++++ Material for this task
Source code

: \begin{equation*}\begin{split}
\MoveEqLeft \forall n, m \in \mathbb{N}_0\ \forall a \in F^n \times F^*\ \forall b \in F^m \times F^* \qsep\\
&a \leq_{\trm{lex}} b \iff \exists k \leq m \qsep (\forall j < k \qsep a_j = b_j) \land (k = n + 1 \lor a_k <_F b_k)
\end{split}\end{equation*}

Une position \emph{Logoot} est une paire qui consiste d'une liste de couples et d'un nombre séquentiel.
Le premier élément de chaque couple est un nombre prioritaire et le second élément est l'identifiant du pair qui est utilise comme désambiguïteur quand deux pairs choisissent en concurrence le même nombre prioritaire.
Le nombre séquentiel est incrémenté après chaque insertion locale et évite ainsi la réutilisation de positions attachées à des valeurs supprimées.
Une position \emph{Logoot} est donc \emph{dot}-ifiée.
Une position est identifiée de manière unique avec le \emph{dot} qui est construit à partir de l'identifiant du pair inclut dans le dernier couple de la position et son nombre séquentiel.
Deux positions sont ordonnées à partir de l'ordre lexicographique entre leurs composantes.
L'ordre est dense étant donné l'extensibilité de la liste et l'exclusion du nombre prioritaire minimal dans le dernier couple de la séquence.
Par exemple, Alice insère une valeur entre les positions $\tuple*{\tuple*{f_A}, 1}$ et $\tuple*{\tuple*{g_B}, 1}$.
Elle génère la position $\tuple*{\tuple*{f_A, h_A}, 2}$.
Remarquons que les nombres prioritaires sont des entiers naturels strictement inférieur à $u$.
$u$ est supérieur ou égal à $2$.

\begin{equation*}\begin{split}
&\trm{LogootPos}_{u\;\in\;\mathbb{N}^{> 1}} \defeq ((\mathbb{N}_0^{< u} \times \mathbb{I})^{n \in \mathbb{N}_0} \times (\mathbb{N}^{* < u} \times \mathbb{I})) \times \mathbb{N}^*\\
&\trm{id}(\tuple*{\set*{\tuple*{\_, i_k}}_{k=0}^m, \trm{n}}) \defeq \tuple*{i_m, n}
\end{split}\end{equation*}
++++++++
Exercise directions:
If a line in the data above holds the string "qsep", copy it.

Response below:
\MoveEqLeft \forall n, m \in \mathbb{N}_0\ \forall a \in F^n \times F^*\ \forall b \in F^m \times F^* \qsep\\
&a \leq_{\trm{lex}} b \iff \exists k \leq m \qsep (\forall j < k \qsep a_j = b_j) \land (k = n + 1 \lor a_k <_F b_k)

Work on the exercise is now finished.